Jory smiled tenderly, remembering how she had pledged her brother's marriage vows because he had been too weak and debilitated to even speak. Then Jane had worked her magic, lovingly nursing Lynx back to life. Now that he had regained his health and been restored to his full fighting strength, he was marrying Jane again here in England, so he could pledge his own undying vows to the woman he worshipped.
Sudden panic threatened to choke Jory. As she stared at the flames of the long, tapered candles ablaze on the altar, she became dizzy. They reminded her of other candles that had burned at another wedding years before.
How extraordinarily strange it seemed that her brother's fortunes had finally flourished with the culmination of those years, bringing him undreamed-of happiness and fulfillment, while her own life lay in heartbreaking, shattered shards!
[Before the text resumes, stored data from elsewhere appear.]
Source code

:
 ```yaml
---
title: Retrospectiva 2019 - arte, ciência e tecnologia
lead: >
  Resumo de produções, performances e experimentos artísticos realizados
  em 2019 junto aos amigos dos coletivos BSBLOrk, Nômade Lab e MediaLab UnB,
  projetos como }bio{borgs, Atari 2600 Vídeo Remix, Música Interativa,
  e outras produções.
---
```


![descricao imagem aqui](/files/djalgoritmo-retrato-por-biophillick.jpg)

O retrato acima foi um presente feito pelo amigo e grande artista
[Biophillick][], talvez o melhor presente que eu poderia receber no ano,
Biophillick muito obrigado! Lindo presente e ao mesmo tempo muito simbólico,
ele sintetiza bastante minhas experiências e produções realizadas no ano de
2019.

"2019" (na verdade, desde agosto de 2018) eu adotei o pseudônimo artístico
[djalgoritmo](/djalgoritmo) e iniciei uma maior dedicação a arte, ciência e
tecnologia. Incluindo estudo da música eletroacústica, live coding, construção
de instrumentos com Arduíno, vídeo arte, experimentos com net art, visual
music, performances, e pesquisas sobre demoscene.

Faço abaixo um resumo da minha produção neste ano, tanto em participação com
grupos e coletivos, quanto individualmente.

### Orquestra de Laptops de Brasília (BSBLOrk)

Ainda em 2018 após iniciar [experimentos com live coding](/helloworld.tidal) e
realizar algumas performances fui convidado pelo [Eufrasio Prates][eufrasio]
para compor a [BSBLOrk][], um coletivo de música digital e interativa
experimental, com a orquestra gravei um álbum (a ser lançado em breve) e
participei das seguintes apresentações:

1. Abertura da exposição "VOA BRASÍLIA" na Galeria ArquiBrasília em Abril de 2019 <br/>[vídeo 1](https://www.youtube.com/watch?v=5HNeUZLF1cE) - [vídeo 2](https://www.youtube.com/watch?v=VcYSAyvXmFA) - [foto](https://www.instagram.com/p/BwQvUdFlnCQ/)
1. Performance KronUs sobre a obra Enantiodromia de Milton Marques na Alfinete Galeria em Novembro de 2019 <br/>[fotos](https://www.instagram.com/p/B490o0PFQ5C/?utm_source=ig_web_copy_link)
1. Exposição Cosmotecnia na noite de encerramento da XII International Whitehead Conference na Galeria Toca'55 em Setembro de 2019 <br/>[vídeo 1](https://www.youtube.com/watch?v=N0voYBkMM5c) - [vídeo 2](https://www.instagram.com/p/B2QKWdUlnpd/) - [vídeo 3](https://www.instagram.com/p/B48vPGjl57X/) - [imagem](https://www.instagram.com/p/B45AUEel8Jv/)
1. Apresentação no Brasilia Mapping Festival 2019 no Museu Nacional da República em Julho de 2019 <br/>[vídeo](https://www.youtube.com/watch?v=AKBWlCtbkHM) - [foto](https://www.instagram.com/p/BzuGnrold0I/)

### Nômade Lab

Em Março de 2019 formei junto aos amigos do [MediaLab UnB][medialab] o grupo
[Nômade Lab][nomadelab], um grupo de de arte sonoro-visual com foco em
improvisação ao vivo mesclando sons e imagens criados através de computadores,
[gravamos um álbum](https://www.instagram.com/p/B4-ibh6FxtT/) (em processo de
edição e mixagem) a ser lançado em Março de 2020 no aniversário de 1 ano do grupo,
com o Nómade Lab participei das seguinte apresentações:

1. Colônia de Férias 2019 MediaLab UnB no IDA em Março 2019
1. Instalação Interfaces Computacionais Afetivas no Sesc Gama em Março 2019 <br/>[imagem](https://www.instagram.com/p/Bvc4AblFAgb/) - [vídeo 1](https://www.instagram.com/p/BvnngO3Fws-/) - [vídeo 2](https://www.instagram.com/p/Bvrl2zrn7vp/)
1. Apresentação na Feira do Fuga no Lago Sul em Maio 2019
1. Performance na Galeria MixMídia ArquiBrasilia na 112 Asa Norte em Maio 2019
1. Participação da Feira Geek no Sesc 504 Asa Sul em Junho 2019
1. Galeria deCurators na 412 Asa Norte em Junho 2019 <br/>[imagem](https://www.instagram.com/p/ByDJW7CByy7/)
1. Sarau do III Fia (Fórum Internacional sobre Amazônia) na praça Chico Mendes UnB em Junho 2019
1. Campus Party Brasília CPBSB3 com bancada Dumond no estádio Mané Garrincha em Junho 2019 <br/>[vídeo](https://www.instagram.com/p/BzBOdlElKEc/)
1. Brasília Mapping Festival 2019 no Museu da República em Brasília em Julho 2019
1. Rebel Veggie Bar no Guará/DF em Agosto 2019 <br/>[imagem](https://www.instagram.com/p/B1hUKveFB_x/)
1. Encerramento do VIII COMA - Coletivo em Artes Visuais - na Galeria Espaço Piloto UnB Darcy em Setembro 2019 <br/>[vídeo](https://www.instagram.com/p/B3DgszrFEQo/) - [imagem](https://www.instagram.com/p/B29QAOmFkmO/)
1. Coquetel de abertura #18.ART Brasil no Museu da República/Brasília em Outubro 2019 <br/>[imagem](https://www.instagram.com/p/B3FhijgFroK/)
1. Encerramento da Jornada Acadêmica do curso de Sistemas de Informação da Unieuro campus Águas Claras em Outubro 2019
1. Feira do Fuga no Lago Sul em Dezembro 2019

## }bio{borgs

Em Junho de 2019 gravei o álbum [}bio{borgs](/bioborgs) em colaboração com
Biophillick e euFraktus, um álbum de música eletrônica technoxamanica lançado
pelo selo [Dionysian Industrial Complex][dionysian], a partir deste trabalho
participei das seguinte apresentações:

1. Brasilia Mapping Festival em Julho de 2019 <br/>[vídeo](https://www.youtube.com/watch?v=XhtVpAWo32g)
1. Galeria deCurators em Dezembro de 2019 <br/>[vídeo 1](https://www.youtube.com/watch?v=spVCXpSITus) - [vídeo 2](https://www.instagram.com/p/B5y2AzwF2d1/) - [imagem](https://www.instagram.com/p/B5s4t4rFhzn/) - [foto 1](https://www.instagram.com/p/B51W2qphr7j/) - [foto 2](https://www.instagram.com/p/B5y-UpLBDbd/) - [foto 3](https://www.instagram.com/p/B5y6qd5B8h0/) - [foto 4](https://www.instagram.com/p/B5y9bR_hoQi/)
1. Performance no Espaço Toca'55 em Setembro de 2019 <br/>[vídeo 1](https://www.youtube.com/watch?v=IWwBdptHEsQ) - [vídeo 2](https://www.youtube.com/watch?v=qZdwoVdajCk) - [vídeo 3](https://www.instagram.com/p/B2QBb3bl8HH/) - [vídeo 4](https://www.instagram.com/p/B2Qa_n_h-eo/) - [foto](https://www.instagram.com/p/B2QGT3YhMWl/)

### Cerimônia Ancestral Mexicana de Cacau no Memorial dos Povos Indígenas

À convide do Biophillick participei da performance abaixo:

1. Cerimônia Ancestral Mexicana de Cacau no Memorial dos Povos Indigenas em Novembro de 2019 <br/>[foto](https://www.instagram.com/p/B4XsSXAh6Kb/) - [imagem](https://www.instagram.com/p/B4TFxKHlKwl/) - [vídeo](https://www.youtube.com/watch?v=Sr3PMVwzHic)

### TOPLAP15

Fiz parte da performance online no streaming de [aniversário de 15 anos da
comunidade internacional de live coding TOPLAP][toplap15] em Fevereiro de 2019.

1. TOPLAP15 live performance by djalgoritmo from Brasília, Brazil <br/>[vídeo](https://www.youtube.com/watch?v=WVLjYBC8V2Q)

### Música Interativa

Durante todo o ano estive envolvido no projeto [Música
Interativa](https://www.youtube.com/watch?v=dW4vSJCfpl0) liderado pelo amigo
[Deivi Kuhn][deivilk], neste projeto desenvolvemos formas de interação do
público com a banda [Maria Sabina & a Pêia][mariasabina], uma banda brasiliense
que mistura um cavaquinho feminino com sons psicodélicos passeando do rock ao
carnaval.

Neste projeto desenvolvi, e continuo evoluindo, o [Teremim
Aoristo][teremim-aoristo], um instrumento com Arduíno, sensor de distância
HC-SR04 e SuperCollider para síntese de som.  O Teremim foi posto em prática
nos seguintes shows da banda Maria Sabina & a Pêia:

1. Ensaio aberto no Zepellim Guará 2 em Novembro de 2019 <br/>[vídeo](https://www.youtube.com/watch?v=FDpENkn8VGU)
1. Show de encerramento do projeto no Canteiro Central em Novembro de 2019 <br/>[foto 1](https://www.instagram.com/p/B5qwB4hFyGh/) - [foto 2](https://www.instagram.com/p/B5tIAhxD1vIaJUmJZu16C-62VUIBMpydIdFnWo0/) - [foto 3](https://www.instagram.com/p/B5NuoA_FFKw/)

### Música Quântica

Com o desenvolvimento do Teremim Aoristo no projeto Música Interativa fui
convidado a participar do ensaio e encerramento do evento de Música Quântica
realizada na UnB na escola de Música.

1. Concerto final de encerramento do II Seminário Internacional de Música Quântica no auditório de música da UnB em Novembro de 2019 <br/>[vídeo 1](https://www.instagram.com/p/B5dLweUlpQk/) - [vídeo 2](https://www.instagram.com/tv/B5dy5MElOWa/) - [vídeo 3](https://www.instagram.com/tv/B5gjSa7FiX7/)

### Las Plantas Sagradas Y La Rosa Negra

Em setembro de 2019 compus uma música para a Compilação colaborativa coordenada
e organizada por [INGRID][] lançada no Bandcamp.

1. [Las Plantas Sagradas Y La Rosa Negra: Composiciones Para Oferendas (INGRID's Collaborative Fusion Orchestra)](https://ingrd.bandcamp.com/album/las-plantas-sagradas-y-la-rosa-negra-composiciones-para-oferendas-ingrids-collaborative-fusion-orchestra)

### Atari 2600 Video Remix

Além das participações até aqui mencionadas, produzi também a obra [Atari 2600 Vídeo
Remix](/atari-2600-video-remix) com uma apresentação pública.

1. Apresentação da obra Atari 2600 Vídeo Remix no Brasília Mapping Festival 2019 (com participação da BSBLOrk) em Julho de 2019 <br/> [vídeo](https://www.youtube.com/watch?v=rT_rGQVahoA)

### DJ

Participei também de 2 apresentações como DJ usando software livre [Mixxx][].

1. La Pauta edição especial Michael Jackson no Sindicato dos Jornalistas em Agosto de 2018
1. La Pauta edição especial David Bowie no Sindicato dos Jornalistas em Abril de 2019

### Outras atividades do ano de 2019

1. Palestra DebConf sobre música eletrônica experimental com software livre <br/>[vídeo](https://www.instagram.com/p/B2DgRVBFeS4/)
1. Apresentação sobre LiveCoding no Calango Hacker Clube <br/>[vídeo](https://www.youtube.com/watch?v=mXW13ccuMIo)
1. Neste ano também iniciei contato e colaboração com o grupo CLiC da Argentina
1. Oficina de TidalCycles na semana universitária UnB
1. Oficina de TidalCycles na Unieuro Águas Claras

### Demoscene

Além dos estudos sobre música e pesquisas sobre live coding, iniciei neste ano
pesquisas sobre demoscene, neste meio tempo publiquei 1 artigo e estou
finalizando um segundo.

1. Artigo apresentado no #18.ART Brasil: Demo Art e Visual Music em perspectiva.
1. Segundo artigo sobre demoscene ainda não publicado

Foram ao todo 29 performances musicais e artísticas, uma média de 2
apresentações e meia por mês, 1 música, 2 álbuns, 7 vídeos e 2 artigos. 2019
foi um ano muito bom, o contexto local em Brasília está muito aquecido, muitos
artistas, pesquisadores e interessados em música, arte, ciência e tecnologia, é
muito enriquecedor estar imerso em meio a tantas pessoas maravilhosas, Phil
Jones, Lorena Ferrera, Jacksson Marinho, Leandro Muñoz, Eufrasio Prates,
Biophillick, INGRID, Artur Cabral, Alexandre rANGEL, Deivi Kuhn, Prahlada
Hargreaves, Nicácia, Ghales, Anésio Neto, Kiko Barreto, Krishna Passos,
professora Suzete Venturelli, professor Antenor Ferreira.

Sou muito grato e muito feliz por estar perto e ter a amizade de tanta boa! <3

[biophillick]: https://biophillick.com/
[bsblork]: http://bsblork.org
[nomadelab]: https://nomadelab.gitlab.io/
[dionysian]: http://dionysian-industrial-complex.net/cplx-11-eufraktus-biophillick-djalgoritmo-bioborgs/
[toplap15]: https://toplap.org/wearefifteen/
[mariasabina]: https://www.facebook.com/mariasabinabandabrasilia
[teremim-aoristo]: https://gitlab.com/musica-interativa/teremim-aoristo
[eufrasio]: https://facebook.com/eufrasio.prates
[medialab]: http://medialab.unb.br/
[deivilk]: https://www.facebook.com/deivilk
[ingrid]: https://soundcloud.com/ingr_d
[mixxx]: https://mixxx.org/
None yet knew of the disastrous mess she had made of her life. Until now she had managed to hide behind a facade of serene confidence, her emotions buried deep within, safely concealed from the unforgiving light of day that would expose her to a brutal scandal of her own making.
Jory stared at the flames, mesmerized. She had no idea what she would do or where she would go. She was too emotionally distraught to even pray for the help she would need to survive. She swayed as her mind took wing, flying back over the years to the time of that other wedding and the fateful day that had changed her life so completely.